Proposal 4, the Vermont constitutional amendment for Declaration of rights; government for the people; equality of rights, was passed out of House Judiciary 8-3 last week and goes to the House floor Tuesday.

The proposed amendment has already been approved by the Senate. If passed in the House, it will go to the governor’s desk for signature and will likely be on the November, 2026 general election ballot. If passed, the amendment will become a permanent amendment to the state constitution.

The proposal prompted a No vote from three House Judiciary members, and stirred Vermonters questions about the ‘who’ and the ‘what’ upon learning about the proposal this weekend on social media. It reads:

“That the people are guaranteed equal protection under the law. The State shall not deny equal treatment under the law on account of a person’s race, ethnicity, sex, religion, disability, sexual orientation, gender identity, gender expression, or national origin. Nothing in this Article shall be interpreted or applied to prevent the adoption or implementation of measures intended to provide equality of treatment and opportunity for members of groups that have historically been subject to discrimination.”

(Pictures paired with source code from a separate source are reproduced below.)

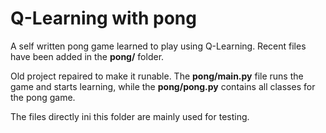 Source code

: # Q-Learning with pong

A self written pong game learned to play using Q-Learning.
Recent files have been added in the **pong/** folder.

Old project repaired to make it runable. The **pong/main.py** file runs the game and starts learning, while the **pong/pong.py** contains all classes for the pong game.

The files directly ini this folder are mainly used for testing.
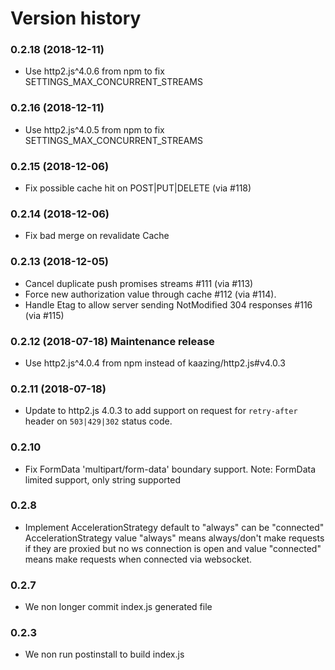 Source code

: Version history
===============

### 0.2.18 (2018-12-11) 
* Use http2.js^4.0.6 from npm to fix SETTINGS_MAX_CONCURRENT_STREAMS

### 0.2.16 (2018-12-11) 
* Use http2.js^4.0.5 from npm to fix SETTINGS_MAX_CONCURRENT_STREAMS

### 0.2.15 (2018-12-06)
* Fix possible cache hit on POST|PUT|DELETE (via #118)

### 0.2.14 (2018-12-06)
* Fix bad merge on revalidate Cache

### 0.2.13 (2018-12-05)

* Cancel duplicate push promises streams #111 (via #113)
* Force new authorization value through cache #112 (via #114).
* Handle Etag to allow server sending NotModified 304 responses #116 (via #115)

### 0.2.12 (2018-07-18) Maintenance release
* Use http2.js^4.0.4 from npm instead of kaazing/http2.js#v4.0.3

### 0.2.11 (2018-07-18) 

* Update to http2.js 4.0.3 to add support on request for `retry-after` header on `503|429|302` status code.

### 0.2.10

* Fix FormData 'multipart/form-data' boundary support.
  Note: FormData limited support, only string supported

### 0.2.8

* Implement AccelerationStrategy default to "always" can be "connected"
AccelerationStrategy value "always" means always/don't make requests if they are proxied but no ws connection is open and value "connected" means make requests when connected via websocket.

### 0.2.7

* We non longer commit index.js generated file

### 0.2.3

* We non run postinstall to build index.js
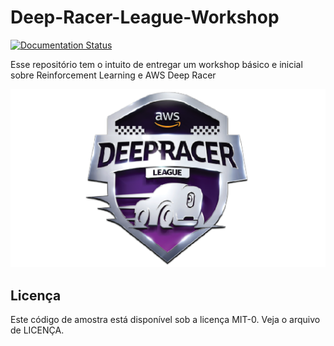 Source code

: # Deep-Racer-League-Workshop

[![Documentation Status](https://deep-racer-league-workshop.readthedocs.io/en/latest/?badge=latest)](https://deep-racer-league-workshop.readthedocs.io/en/latest/?badge=latest)

Esse repositório tem o intuito de entregar um workshop básico e inicial sobre Reinforcement Learning e AWS Deep Racer

<p align="center"> 
<img src="images/deep_racer_league.png">
</p>

## Licença

Este código de amostra está disponível sob a licença MIT-0. Veja o arquivo de LICENÇA.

The Who – adding gender identity, expression – i.e. the transgender T in LGBTQ – raises questions about cementing as a constitutional right the access to transgender medical services, including sex-altering surgery. Adding national origin is a clear reference to equal treatment under the law (presumably including services) to immigrants, including those living in Vermont illegally. 

And the amendments adds a wide-open invitation to “provide equality of treatment and opportunity for members of groups that have historically been subject to discrimination.” Such as… the homeless, perhaps? The Legislature has fought for years to pass a Homeless Bill of Rights, citing discrimination by local governments, landlords and business owners. 

Steve Thurston of Ferrisburgh shared concerns on Facebook about how a bill by a homeless advocate, Rep. Jubilee McGill (D-Bridport), could get a big boost from Proposal 4:

“A separate bill – H.885, use of public lands by individuals for life-sustaining activities, gives homelessness the same protected status and allows homeless encampments on town greens and other public property such as recreation areas.  It would “prohibit the municipal and county governments from regulating the use of municipal or county property for life-sustaining activities, except in specific instances in which a municipality has otherwise made public land within designated downtowns or growth centers available for these activities.”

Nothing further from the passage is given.